== TASK REQUIREMENTS ==
Show every line of the data where the word "手动脚本" can be found.

== INFORMATION SHOWN ==

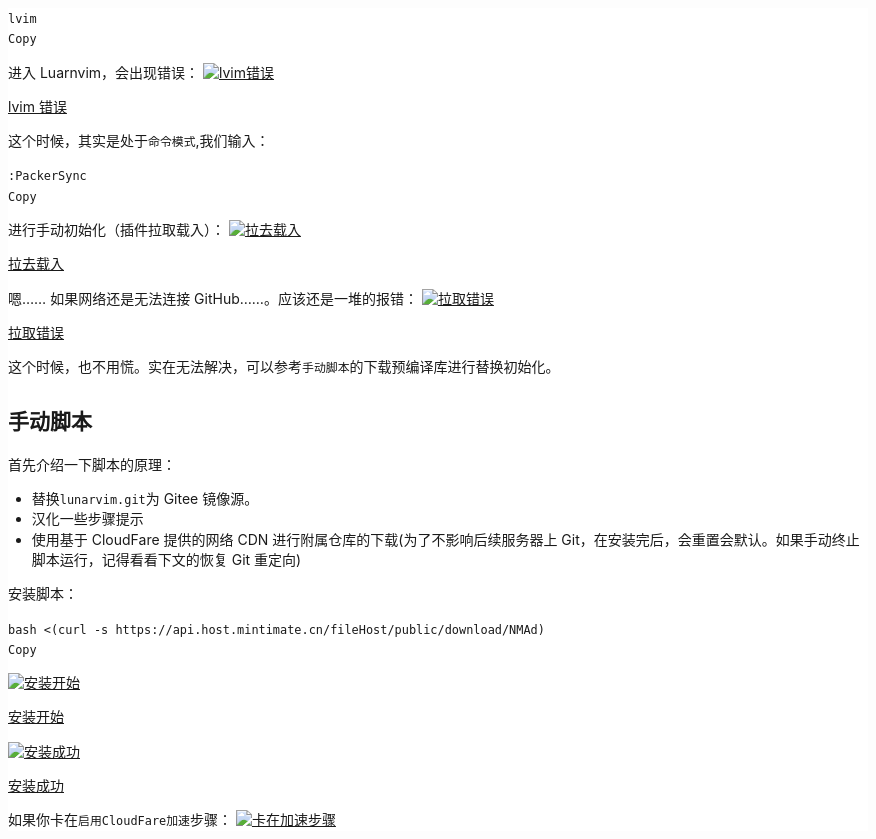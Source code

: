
 ```
lvim
Copy
```

进入 Luarnvim，会出现错误：
[![lvim错误](https://imagehost.mintimate.cn/post_guideForLunarvim/initErrorInLvim.jpg)](https://imagehost.mintimate.cn/post_guideForLunarvim/initErrorInLvim.jpg)

[lvim 错误](https://imagehost.mintimate.cn/post_guideForLunarvim/initErrorInLvim.jpg)

这个时候，其实是处于`命令模式`,我们输入：

```
:PackerSync
Copy
```

进行手动初始化（插件拉取载入）：
[![拉去载入](https://imagehost.mintimate.cn/post_guideForLunarvim/restartInit.jpg)](https://imagehost.mintimate.cn/post_guideForLunarvim/restartInit.jpg)

[拉去载入](https://imagehost.mintimate.cn/post_guideForLunarvim/restartInit.jpg)

嗯…… 如果网络还是无法连接 GitHub……。应该还是一堆的报错：
[![拉取错误](https://imagehost.mintimate.cn/post_guideForLunarvim/fullOfError.jpg)](https://imagehost.mintimate.cn/post_guideForLunarvim/fullOfError.jpg)

[拉取错误](https://imagehost.mintimate.cn/post_guideForLunarvim/fullOfError.jpg)

这个时候，也不用慌。实在无法解决，可以参考`手动脚本`的下载预编译库进行替换初始化。

## 手动脚本

首先介绍一下脚本的原理：

- 替换`lunarvim.git`为 Gitee 镜像源。
- 汉化一些步骤提示
- 使用基于 CloudFare 提供的网络 CDN 进行附属仓库的下载(为了不影响后续服务器上 Git，在安装完后，会重置会默认。如果手动终止脚本运行，记得看看下文的恢复 Git 重定向)

安装脚本：

```
bash <(curl -s https://api.host.mintimate.cn/fileHost/public/download/NMAd)
Copy
```

[![安装开始](https://imagehost.mintimate.cn/post_guideForLunarvim/autoShellStart.jpg)](https://imagehost.mintimate.cn/post_guideForLunarvim/autoShellStart.jpg)

[安装开始](https://imagehost.mintimate.cn/post_guideForLunarvim/autoShellStart.jpg)

[![安装成功](https://imagehost.mintimate.cn/post_guideForLunarvim/autoShellFinish.jpg)](https://imagehost.mintimate.cn/post_guideForLunarvim/autoShellFinish.jpg)

[安装成功](https://imagehost.mintimate.cn/post_guideForLunarvim/autoShellFinish.jpg)

如果你卡在`启用CloudFare加速`步骤：
[![卡在加速步骤](https://imagehost.mintimate.cn/post_guideForLunarvim/waitingCloudFare.jpg)](https://imagehost.mintimate.cn/post_guideForLunarvim/waitingCloudFare.jpg)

== RESPONSE ==
这个时候，也不用慌。实在无法解决，可以参考`手动脚本`的下载预编译库进行替换初始化。
## 手动脚本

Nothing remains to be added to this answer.